Required work: The reply consists of one number only: how many lines in the listing below contain the word "objectify".

Exercise data:

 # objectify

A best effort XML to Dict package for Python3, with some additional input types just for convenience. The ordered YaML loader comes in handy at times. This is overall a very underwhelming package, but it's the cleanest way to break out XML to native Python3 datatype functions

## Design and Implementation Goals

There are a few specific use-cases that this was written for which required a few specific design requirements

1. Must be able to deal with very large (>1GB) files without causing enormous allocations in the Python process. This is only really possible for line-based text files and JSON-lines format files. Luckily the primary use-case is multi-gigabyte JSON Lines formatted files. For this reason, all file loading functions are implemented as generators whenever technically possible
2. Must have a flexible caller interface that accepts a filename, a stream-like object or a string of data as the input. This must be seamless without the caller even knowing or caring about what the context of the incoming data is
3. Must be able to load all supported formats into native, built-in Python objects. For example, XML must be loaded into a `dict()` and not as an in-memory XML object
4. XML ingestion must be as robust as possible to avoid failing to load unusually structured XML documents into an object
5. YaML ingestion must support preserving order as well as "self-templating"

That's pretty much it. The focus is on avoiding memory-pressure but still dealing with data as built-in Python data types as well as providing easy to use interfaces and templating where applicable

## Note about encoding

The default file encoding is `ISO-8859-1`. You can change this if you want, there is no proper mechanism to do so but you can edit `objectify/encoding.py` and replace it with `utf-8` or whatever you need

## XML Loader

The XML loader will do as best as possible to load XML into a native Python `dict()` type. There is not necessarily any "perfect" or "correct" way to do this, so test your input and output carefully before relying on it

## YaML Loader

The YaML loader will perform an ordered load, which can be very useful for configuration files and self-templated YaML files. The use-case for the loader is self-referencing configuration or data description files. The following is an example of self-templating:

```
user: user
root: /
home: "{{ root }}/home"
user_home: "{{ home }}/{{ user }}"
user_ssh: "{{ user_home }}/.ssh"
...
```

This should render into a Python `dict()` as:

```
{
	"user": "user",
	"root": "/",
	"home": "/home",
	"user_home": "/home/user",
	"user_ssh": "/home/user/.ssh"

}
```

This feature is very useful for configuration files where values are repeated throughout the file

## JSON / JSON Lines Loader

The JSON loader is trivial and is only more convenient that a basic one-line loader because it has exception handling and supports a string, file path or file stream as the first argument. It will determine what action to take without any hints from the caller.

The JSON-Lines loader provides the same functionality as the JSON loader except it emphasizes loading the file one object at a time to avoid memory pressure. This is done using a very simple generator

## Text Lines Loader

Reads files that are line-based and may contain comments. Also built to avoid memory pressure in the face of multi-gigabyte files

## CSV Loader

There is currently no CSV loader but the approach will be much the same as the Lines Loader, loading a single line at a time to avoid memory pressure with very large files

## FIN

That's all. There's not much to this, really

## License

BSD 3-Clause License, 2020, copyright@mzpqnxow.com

Task output: 2